GOD’S WORD IS ABOVE CONTRADICTION

And then there’s one last thing that I want you to see and you’ll see it down in verse 96. “I have seen a limit to all perfection, but your commandment is exceedingly broad.” Not only is God’s Word our firm foundation, not only is God’s Word above contradiction, not only is God’s Word as certain as His faithfulness, not only is God’s Word our sure hope in affliction, God’s Word is beyond perfection. It’s beyond perfection. Think of these things, my friends. Have you ever, have you ever found the limits of the sufficiency of God’s Word? Have you ever been in a place where God’s Word was outmatched by your circumstances? Have you ever ascended to the heights of its excellency and said, “Now I know all the excellency of the Word of God. There’s no more left for me to understand.” Have you ever gotten there? Have you ever even gotten close? I’ll be very disappointed if you say that you have. I’ve been studying this Word for forty years and I haven’t seen that much of its excellency.

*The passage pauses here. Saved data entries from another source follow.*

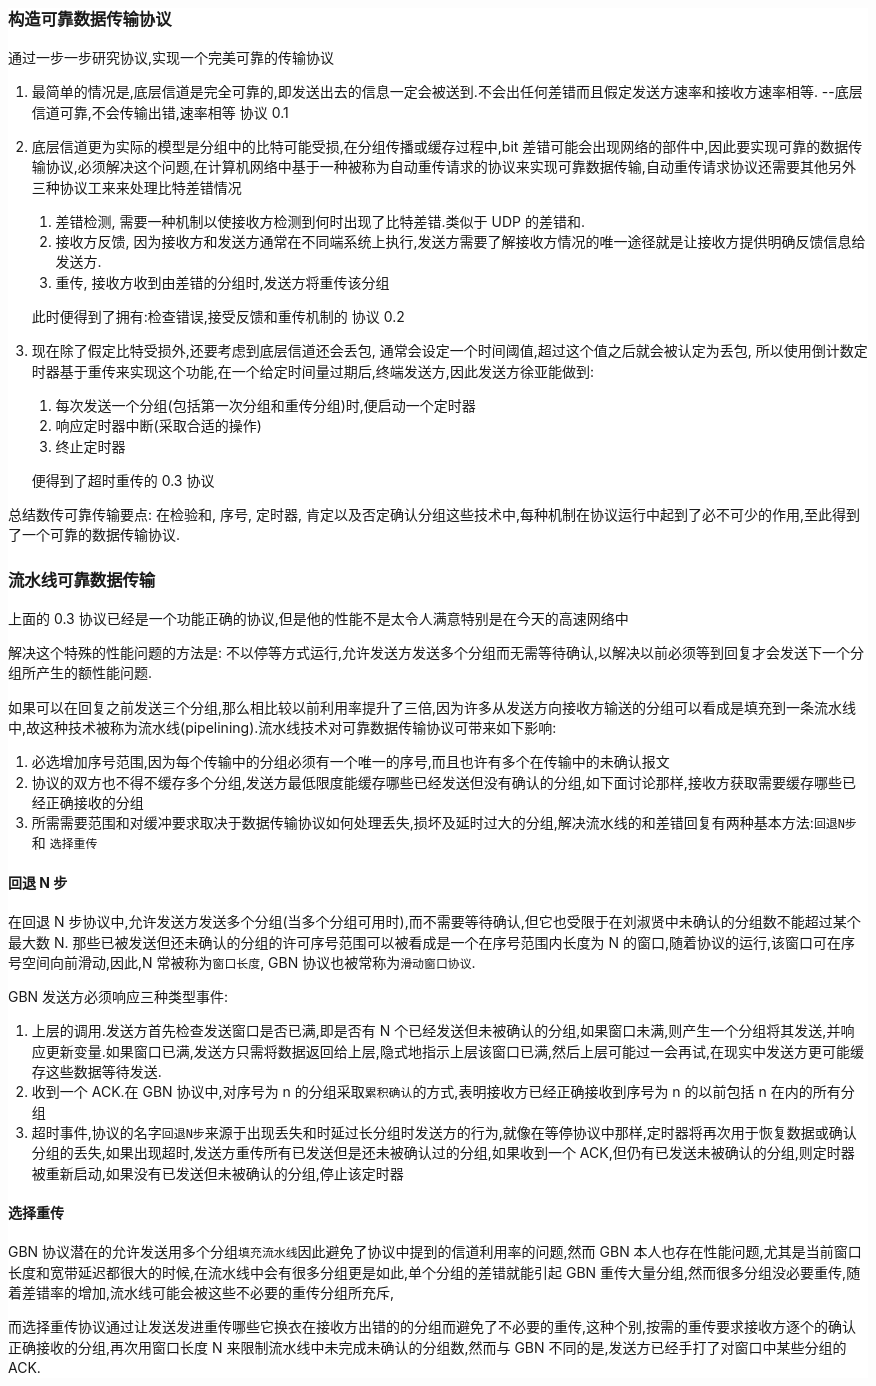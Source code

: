 ### 构造可靠数据传输协议

通过一步一步研究协议,实现一个完美可靠的传输协议

1. 最简单的情况是,底层信道是完全可靠的,即发送出去的信息一定会被送到.不会出任何差错而且假定发送方速率和接收方速率相等. --底层信道可靠,不会传输出错,速率相等 协议 0.1

2. 底层信道更为实际的模型是分组中的比特可能受损,在分组传播或缓存过程中,bit 差错可能会出现网络的部件中,因此要实现可靠的数据传输协议,必须解决这个问题,在计算机网络中基于一种被称为自动重传请求的协议来实现可靠数据传输,自动重传请求协议还需要其他另外三种协议工来来处理比特差错情况

   1. 差错检测, 需要一种机制以使接收方检测到何时出现了比特差错.类似于 UDP 的差错和.
   2. 接收方反馈, 因为接收方和发送方通常在不同端系统上执行,发送方需要了解接收方情况的唯一途径就是让接收方提供明确反馈信息给发送方.
   3. 重传, 接收方收到由差错的分组时,发送方将重传该分组

   此时便得到了拥有:检查错误,接受反馈和重传机制的 协议 0.2

3. 现在除了假定比特受损外,还要考虑到底层信道还会丢包, 通常会设定一个时间阈值,超过这个值之后就会被认定为丢包, 所以使用倒计数定时器基于重传来实现这个功能,在一个给定时间量过期后,终端发送方,因此发送方徐亚能做到:

   1. 每次发送一个分组(包括第一次分组和重传分组)时,便启动一个定时器
   2. 响应定时器中断(采取合适的操作)
   3. 终止定时器

   便得到了超时重传的 0.3 协议

总结数传可靠传输要点: 在检验和, 序号, 定时器, 肯定以及否定确认分组这些技术中,每种机制在协议运行中起到了必不可少的作用,至此得到了一个可靠的数据传输协议.

### 流水线可靠数据传输

上面的 0.3 协议已经是一个功能正确的协议,但是他的性能不是太令人满意特别是在今天的高速网络中

解决这个特殊的性能问题的方法是: 不以停等方式运行,允许发送方发送多个分组而无需等待确认,以解决以前必须等到回复才会发送下一个分组所产生的额性能问题.

如果可以在回复之前发送三个分组,那么相比较以前利用率提升了三倍,因为许多从发送方向接收方输送的分组可以看成是填充到一条流水线中,故这种技术被称为流水线(pipelining).流水线技术对可靠数据传输协议可带来如下影响:

1. 必选增加序号范围,因为每个传输中的分组必须有一个唯一的序号,而且也许有多个在传输中的未确认报文
2. 协议的双方也不得不缓存多个分组,发送方最低限度能缓存哪些已经发送但没有确认的分组,如下面讨论那样,接收方获取需要缓存哪些已经正确接收的分组
3. 所需需要范围和对缓冲要求取决于数据传输协议如何处理丢失,损坏及延时过大的分组,解决流水线的和差错回复有两种基本方法:`回退N步` 和 `选择重传`

#### 回退 N 步

在回退 N 步协议中,允许发送方发送多个分组(当多个分组可用时),而不需要等待确认,但它也受限于在刘淑贤中未确认的分组数不能超过某个最大数 N. 那些已被发送但还未确认的分组的许可序号范围可以被看成是一个在序号范围内长度为 N 的窗口,随着协议的运行,该窗口可在序号空间向前滑动,因此,N 常被称为`窗口长度`, GBN 协议也被常称为`滑动窗口协议`.

GBN 发送方必须响应三种类型事件:

1. 上层的调用.发送方首先检查发送窗口是否已满,即是否有 N 个已经发送但未被确认的分组,如果窗口未满,则产生一个分组将其发送,并响应更新变量.如果窗口已满,发送方只需将数据返回给上层,隐式地指示上层该窗口已满,然后上层可能过一会再试,在现实中发送方更可能缓存这些数据等待发送.
2. 收到一个 ACK.在 GBN 协议中,对序号为 n 的分组采取`累积确认`的方式,表明接收方已经正确接收到序号为 n 的以前包括 n 在内的所有分组
3. 超时事件,协议的名字`回退N步`来源于出现丢失和时延过长分组时发送方的行为,就像在等停协议中那样,定时器将再次用于恢复数据或确认分组的丢失,如果出现超时,发送方重传所有已发送但是还未被确认过的分组,如果收到一个 ACK,但仍有已发送未被确认的分组,则定时器被重新启动,如果没有已发送但未被确认的分组,停止该定时器

#### 选择重传

GBN 协议潜在的允许发送用多个分组`填充流水线`因此避免了协议中提到的信道利用率的问题,然而 GBN 本人也存在性能问题,尤其是当前窗口长度和宽带延迟都很大的时候,在流水线中会有很多分组更是如此,单个分组的差错就能引起 GBN 重传大量分组,然而很多分组没必要重传,随着差错率的增加,流水线可能会被这些不必要的重传分组所充斥,

而选择重传协议通过让发送发进重传哪些它换衣在接收方出错的的分组而避免了不必要的重传,这种个别,按需的重传要求接收方逐个的确认正确接收的分组,再次用窗口长度 N 来限制流水线中未完成未确认的分组数,然而与 GBN 不同的是,发送方已经手打了对窗口中某些分组的 ACK.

Can you fathom the depths of all its mysteries? Do you not come to verses where you just have to shut your mouth and pray because you can’t even begin to comprehend the glory that’s being revealed in just little phrases? “In the beginning was the Word, and the Word was with God, and the Word was God.” The world could be filled with books just explaining those tiny little words in the prologue of the gospel of John. Have you ever plumbed the depths of its mystery? Have you ever conceived the extent of its promises? Have you ever come to the point where you say, “Yes, Lord, I know all of Your promises experientially. I understand them and I believe them. All of them.” Have you ever conceived the extent of His promises? Can you hear Jesus praying in John 17, “Father, I would that they would share the love with which You have loved Me from the beginning of the world”? Do you understand that blessing? Do you conceive that promise? Have you ever been able to take the dimensions of the love of God to sinners? Can you say, as Paul prayed, that you would do that you know the height and depth and breadth of the love of God?

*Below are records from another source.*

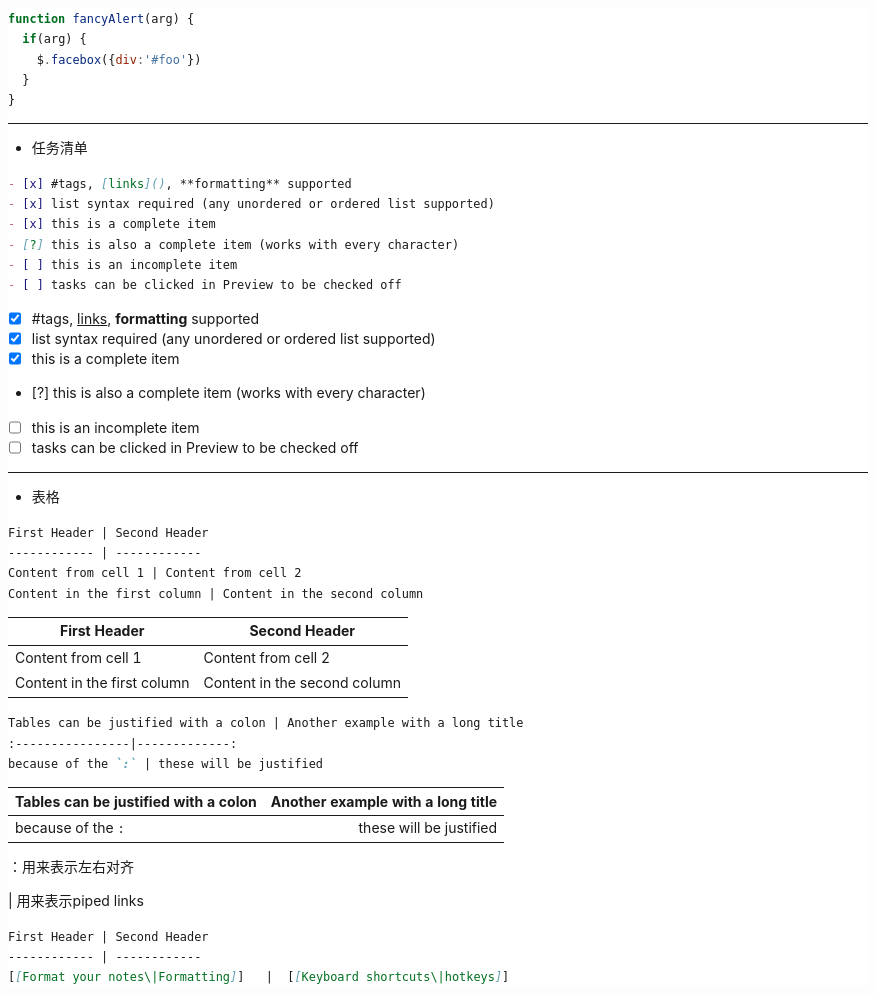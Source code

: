 
```js
function fancyAlert(arg) {
  if(arg) {
    $.facebox({div:'#foo'})
  }
}
```

---
- 任务清单
```md
- [x] #tags, [links](), **formatting** supported
- [x] list syntax required (any unordered or ordered list supported)
- [x] this is a complete item
- [?] this is also a complete item (works with every character)
- [ ] this is an incomplete item
- [ ] tasks can be clicked in Preview to be checked off
```

- [x] #tags, [links](), **formatting** supported
- [x] list syntax required (any unordered or ordered list supported)
- [x] this is a complete item
- [?] this is also a complete item (works with every character)
- [ ] this is an incomplete item
- [ ] tasks can be clicked in Preview to be checked off

---
- 表格
 ```md
First Header | Second Header
------------ | ------------
Content from cell 1 | Content from cell 2
Content in the first column | Content in the second column
 ```


First Header | Second Header
------------ | ------------
Content from cell 1 | Content from cell 2
Content in the first column | Content in the second column

```md
Tables can be justified with a colon | Another example with a long title
:----------------|-------------:
because of the `:` | these will be justified
```

Tables can be justified with a colon | Another example with a long title
:----------------|-------------:
because of the `:` | these will be justified

：用来表示左右对齐

\| 用来表示piped links

```md
First Header | Second Header
------------ | ------------
[[Format your notes\|Formatting]]	|  [[Keyboard shortcuts\|hotkeys]]
```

Do you know the depth of the iniquity that the Word of God unfolds? So often I go to the Word of God and it teaches me things about my sin that I didn’t know about my sin. Is there any other book like that in the world? That’s one of the great reasons why I believe in the inspiration and the infallibility and the profitability of the Word of God, because it knows me better than I know me in my sin. I come there and sometimes I am introduced to my own sins. How can that be? How can this Book introduce me to my own sins? Because the Word of God is exceedingly broad. It is beyond perfection. It is the mind of God, inspired by His Spirit. Have you ever understood the fullness of the preciousness of the blood of the Lord Jesus Christ which the Word of God holds out as your atonement, as your propitiation? Can you say, “I know how precious the blood of Jesus is? I know its full extent?” My friends, we will never be able to say that in glory. We will know its preciousness more and more and more and we will never see an end to its perfection. The Word of God is exceedingly broad and we may have seen a limit to all human perfection, but we will never see a limit to its perfection because God’s Word is beyond perfection.

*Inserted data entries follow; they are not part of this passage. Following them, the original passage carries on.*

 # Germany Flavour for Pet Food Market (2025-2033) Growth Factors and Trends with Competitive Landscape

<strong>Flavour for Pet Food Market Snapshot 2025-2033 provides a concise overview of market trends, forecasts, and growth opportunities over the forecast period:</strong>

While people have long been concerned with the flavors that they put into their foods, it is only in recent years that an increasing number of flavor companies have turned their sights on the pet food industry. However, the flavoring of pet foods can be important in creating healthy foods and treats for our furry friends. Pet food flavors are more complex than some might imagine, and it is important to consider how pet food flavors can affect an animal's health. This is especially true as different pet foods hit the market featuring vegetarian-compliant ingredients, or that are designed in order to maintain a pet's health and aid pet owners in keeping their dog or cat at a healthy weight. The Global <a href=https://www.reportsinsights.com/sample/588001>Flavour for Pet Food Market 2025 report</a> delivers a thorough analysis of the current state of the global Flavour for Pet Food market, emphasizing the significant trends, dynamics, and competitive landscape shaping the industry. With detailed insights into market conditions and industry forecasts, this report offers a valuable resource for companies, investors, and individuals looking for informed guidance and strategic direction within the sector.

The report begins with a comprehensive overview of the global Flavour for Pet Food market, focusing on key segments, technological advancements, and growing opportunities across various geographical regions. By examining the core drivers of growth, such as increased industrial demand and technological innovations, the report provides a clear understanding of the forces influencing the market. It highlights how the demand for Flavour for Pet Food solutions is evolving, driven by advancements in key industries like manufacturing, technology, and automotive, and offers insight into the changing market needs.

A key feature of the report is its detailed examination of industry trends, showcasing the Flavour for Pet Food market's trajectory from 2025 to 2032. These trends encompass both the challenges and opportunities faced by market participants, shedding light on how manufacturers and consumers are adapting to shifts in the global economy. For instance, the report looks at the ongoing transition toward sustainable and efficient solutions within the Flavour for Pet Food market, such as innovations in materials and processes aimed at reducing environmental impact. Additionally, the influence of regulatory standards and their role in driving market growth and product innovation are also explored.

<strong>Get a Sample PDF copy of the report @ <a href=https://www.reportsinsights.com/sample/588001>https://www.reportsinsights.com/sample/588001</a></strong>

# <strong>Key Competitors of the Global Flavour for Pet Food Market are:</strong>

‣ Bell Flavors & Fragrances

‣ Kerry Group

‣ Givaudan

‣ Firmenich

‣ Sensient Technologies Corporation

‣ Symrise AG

The psalmist’s words are to us, in time of trial and affliction, to remember that God’s Word is our foundation, to remember that God’s Word is beyond contradiction, to remember that God’s Word is as certain as is His own faithfulness, to remember that it is our sure hope and affliction, and to remember that it is beyond perfection. Let’s pray.

Our Lord and our God, help us in time of trial to run nowhere but to You and to lean on nothing but Your Word, in Jesus’ name, amen.

Would you stand for God’s blessing?

Peace be to the brethren and love with faith from God our Father and the Lord Jesus Christ, until the daybreak and the shadows flee away. Amen.